The government’s public sector development programme moved slowly and construction business too slowed down. But the demand from India and the UAE was such that it not only compensated for the domestic slump but brought boom for the industry.

However, the industry leaders do not subscribe to the view that they have made good amount of money during last fiscal year or are making money now. “Out of 22 listed companies, only three showed some earnings in first three quarters of the year,” retired General Rehmat said. The financial results of 19 cement companies are in red, he added.

He singled out rising fuel cost as a main contributing factor for pushing up production cost. “We moved away from furnace oil to coal in eighties by investing almost Rs300 million” when coal was just $22 dollars a ton, he recalled. “It is now more than $200 a ton” he said pointing out that the cost of utilities, labour , transportation and financial charges have also increased simultaneously.

Market analysts however are not ready to buy this said that biggest advantage of domestic cement industry is availability in abundance of lime stone which is its primary raw material. “Hardly, any other country has this advantage’’ he said. He lamented that the domestic cement industry did not use to full potential — the technical and production capacity of Heavy Mechanical Complex, Heavy Forge and Foundry, Pakistan Machine Tools Factory and Karachi Shipyard in preparation of plants and equipments. “Had this been done, the project cost of a cement plant would have been much less’’, he believes.

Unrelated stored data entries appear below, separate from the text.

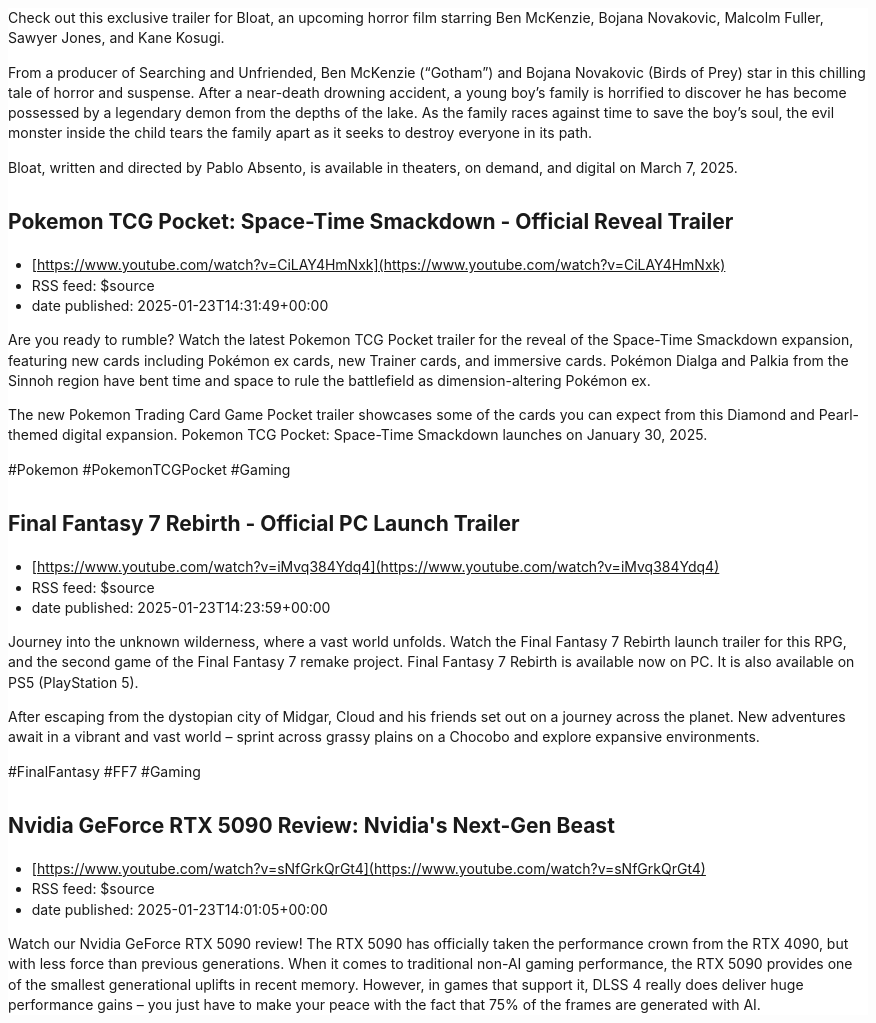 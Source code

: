 Check out this exclusive trailer for Bloat, an upcoming horror film starring Ben McKenzie, Bojana Novakovic, Malcolm Fuller, Sawyer Jones, and Kane Kosugi.

From a producer of Searching and Unfriended, Ben McKenzie (“Gotham”) and Bojana Novakovic (Birds of Prey) star in this chilling tale of horror and suspense. After a near-death drowning accident, a young boy’s family is horrified to discover he has become possessed by a legendary demon from the depths of the lake. As the family races against time to save the boy’s soul, the evil monster inside the child tears the family apart as it seeks to destroy everyone in its path.

Bloat, written and directed by Pablo Absento, is available in theaters, on demand, and digital on March 7, 2025.

## Pokemon TCG Pocket: Space-Time Smackdown - Official Reveal Trailer
 - [https://www.youtube.com/watch?v=CiLAY4HmNxk](https://www.youtube.com/watch?v=CiLAY4HmNxk)
 - RSS feed: $source
 - date published: 2025-01-23T14:31:49+00:00

Are you ready to rumble? Watch the latest Pokemon TCG Pocket trailer for the reveal of the Space-Time Smackdown expansion, featuring new cards including Pokémon ex cards, new Trainer cards, and immersive cards. Pokémon Dialga and Palkia from the Sinnoh region have bent time and space to rule the battlefield as dimension-altering Pokémon ex. 

The new Pokemon Trading Card Game Pocket trailer showcases some of the cards you can expect from this Diamond and Pearl-themed digital expansion. Pokemon TCG Pocket: Space-Time Smackdown launches on January 30, 2025.

#Pokemon #PokemonTCGPocket #Gaming

## Final Fantasy 7 Rebirth - Official PC Launch Trailer
 - [https://www.youtube.com/watch?v=iMvq384Ydq4](https://www.youtube.com/watch?v=iMvq384Ydq4)
 - RSS feed: $source
 - date published: 2025-01-23T14:23:59+00:00

Journey into the unknown wilderness, where a vast world unfolds. Watch the Final Fantasy 7 Rebirth launch trailer for this RPG, and the second game of the Final Fantasy 7 remake project. Final Fantasy 7 Rebirth is available now on PC. It is also available on PS5 (PlayStation 5).

After escaping from the dystopian city of Midgar, Cloud and his friends set out on a journey across the planet. New adventures await in a vibrant and vast world – sprint across grassy plains on a Chocobo and explore expansive environments.

#FinalFantasy #FF7 #Gaming

## Nvidia GeForce RTX 5090 Review: Nvidia's Next-Gen Beast
 - [https://www.youtube.com/watch?v=sNfGrkQrGt4](https://www.youtube.com/watch?v=sNfGrkQrGt4)
 - RSS feed: $source
 - date published: 2025-01-23T14:01:05+00:00

Watch our Nvidia GeForce RTX 5090 review! The RTX 5090 has officially taken the performance crown from the RTX 4090, but with less force than previous generations. When it comes to traditional non-AI gaming performance, the RTX 5090 provides one of the smallest generational uplifts in recent memory. However, in games that support it, DLSS 4 really does deliver huge performance gains – you just have to make your peace with the fact that 75% of the frames are generated with AI.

Nonetheless, the market is confident that cement industry will expand its capacity in cement in the years to come as there is raw material in abundance. Local coal may be able to replace imported coal and there is going to rise in demand, both at home and in export market.

At present, there are four big companies that share more than 40 per cent of production and market. These four companies set the trend of production and pricing. Market analysts expect acquisitions and mergers once the political turmoil settles down and some direction is set for future.

The expectations are that most of mergers and acquisitions will be in South—Sindh and Balochistan—where new projects are also expected to be planned.

India is the second biggest cement producer in the world but its domestic demand is also growing. So may be the case in Afghanistan, Iraq and in Pakistan where demand for cement may show a phenomenal growth in future.

But as it looks,. cartelisation and cement industry go together in Pakistan and elsewhere in the world. The industry is under probe of Monopoly Control Authority. It was penalised in 2003 for unfair trade practices. It is still under probe but the Competition Commission officials say that they lack resources as the 2008-09 budget did not allocate any money for them. The commission is under pressure of various government and private lobbies.

Elsewhere in the world too, the cement industry remains a favourite target of anti-cartel authorities. In neighbouring India, some 44 companies were probed a few years ago. The European Commission fined French giant Larfarge of about 150 million euros on charges of bad trade practices. Larfarge in Pakistan is also said to be running in loss.